The value of the Rose is "the value of emotion. It’s the value of the kind of experience that awakens you to something,” Ulm says. “It expands your mind and your perception of the world and yourself and the way you interact with society. These are the kinds of things that The Rose facilitates."

Within five years of its opening in 1961, the Rose Art Museum housed one of the most daring contemporary art collections at any university, including works by Roy Lichtenstein, Andy Warhol and Willem de Kooning. Between 1962 and 1963, Leon and Harriet Mnuchin donated a $50,000 inheritance for the purpose of acquiring contemporary art. Half of the Art at the Origin show, housed in the newly renovated Gerald S. and Sandra Fineberg Gallery, was purchased through that gift.

“When you open a museum as late as the ‘60s, saying you’re going to collect across time is insane,” says Dabney Hailey, director of academic programs for The Rose. The Art at the Origin exhibition "revels in this incredible moment from 1960 to 1965. It’s like walking back into New York in the ‘60s and seeing all the different types of painting going on then.”

Among those works is a painting by James Rosenquist, a pop-artist ​who came to prominence during that period. Rosenquist’s “Two 1959 People,” was purchased with Mnuchin’s gift and will be featured in the exhibit.

Rosenquist, who has had a long association with The Rose beginning with that acquisition, will return for the reopening. Rosenquist will attend the opening celebration and, at 2 p.m. in Pollack Auditorium, he'll give a talk and slide presentation.  
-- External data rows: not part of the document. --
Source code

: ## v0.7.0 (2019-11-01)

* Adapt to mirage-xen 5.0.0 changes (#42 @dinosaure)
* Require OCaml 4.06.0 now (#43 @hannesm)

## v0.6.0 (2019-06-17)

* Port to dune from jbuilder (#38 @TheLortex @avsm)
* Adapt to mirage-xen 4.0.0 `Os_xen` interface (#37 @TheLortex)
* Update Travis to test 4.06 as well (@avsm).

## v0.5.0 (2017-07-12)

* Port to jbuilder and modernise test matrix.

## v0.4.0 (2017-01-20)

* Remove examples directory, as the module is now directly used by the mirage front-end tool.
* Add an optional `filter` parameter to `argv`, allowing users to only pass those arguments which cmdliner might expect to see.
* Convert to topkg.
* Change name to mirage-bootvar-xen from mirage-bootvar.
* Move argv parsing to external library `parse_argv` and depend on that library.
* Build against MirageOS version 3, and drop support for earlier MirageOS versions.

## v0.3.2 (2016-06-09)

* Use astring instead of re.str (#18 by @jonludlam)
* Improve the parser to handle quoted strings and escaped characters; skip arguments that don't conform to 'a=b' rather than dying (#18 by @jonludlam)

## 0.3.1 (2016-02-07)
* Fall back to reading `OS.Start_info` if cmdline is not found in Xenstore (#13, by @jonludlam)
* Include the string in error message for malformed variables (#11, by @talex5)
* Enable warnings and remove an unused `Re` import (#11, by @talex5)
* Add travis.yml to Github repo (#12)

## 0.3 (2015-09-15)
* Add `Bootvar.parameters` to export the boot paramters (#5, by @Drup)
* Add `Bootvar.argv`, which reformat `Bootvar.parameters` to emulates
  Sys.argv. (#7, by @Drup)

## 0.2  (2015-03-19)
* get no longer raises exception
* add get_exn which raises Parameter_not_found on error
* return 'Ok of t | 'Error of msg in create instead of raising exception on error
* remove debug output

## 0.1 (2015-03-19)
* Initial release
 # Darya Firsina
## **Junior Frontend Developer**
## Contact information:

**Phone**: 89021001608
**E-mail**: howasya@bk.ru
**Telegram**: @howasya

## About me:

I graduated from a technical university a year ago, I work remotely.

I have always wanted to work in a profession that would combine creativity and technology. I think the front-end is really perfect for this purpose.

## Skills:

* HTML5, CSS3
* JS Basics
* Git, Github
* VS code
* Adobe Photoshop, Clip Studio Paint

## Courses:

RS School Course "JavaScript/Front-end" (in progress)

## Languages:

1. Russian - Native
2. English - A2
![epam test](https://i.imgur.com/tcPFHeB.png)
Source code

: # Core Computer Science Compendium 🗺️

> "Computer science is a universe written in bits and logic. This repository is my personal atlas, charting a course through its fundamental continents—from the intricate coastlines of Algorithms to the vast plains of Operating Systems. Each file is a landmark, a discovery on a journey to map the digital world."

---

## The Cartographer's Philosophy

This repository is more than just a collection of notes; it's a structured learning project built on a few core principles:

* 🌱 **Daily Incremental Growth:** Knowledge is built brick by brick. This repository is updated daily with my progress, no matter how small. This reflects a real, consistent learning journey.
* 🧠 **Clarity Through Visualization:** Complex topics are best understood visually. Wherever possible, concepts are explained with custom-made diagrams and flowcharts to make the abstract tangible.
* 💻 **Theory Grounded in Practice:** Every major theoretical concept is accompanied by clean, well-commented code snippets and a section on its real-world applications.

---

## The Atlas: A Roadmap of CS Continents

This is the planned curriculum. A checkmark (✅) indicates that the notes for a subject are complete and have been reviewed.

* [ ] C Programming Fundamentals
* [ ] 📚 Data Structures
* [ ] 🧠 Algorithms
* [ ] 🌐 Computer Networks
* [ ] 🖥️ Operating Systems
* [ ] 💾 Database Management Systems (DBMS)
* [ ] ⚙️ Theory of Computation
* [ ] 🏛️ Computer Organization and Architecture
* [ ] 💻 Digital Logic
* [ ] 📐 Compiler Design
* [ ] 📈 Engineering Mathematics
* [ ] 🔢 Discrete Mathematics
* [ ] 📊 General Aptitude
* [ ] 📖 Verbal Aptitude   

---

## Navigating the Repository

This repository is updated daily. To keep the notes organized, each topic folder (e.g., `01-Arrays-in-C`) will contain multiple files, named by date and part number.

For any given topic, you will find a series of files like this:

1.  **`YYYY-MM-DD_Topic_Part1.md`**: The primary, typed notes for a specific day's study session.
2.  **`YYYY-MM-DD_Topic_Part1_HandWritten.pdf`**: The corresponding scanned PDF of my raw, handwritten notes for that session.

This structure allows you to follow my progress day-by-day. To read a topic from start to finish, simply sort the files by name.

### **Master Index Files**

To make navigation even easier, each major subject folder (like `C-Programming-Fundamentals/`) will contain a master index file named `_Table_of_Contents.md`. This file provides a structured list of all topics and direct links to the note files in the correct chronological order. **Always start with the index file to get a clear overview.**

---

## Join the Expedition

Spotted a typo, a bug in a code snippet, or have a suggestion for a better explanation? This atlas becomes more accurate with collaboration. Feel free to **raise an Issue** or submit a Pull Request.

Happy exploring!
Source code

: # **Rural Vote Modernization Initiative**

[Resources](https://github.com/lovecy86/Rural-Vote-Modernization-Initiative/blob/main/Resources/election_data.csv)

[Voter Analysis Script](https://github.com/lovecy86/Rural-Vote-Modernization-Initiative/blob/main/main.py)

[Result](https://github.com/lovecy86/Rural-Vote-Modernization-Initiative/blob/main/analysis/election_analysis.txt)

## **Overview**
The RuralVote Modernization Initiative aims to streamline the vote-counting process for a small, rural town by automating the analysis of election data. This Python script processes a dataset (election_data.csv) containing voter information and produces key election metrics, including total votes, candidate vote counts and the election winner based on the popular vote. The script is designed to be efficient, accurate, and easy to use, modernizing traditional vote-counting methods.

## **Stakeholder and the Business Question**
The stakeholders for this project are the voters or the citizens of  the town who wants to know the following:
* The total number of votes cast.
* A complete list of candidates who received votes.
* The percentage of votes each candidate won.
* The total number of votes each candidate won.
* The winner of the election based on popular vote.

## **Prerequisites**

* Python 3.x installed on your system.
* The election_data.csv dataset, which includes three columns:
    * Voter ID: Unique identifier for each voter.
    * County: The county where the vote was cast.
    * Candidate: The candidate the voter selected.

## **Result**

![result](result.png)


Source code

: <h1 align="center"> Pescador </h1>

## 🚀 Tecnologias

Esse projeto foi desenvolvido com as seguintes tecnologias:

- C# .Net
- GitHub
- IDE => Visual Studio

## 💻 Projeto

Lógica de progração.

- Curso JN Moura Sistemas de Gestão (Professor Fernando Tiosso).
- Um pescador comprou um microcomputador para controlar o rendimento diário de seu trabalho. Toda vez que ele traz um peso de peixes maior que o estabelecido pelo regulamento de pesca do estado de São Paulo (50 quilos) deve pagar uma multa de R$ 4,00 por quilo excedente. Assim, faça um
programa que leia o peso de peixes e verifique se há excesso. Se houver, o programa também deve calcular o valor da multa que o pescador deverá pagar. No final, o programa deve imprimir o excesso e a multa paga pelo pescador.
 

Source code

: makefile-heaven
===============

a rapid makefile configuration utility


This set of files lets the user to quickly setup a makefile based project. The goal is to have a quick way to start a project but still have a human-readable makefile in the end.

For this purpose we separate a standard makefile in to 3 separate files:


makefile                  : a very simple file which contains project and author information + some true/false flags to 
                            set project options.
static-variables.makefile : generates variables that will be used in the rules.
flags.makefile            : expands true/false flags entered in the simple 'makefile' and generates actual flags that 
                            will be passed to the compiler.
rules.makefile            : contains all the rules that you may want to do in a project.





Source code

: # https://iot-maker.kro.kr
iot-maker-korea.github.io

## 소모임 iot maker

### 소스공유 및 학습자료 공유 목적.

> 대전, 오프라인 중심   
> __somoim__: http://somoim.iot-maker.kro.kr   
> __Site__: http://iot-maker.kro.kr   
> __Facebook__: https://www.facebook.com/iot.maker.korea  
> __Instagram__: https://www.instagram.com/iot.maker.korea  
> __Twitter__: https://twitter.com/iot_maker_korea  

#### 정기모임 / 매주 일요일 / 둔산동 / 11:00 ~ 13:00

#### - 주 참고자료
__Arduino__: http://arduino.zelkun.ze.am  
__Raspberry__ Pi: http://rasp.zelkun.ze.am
Excited for the opportunity to visit The Rose for the first time since 2001, Rosenquist says it’s important for not just students, but the community at large, to learn about the museum’s treasures.

“Any institution that exhibits artwork for the community really imparts humanism to that community,” Rosenquist says. “That’s the bottom line.”

The Rose’s growth over five decades is captured in “Collecting Stories,” from gifts of modernist paintings that inspired the Rose’s formation to contemporary art acquisitions connected to the museum's history of bold exhibitions. Works by Juan Gris, Nam June Paik and Marsden Hartley are featured in this selection of works from the museum’s trove of more than 7,000 pieces.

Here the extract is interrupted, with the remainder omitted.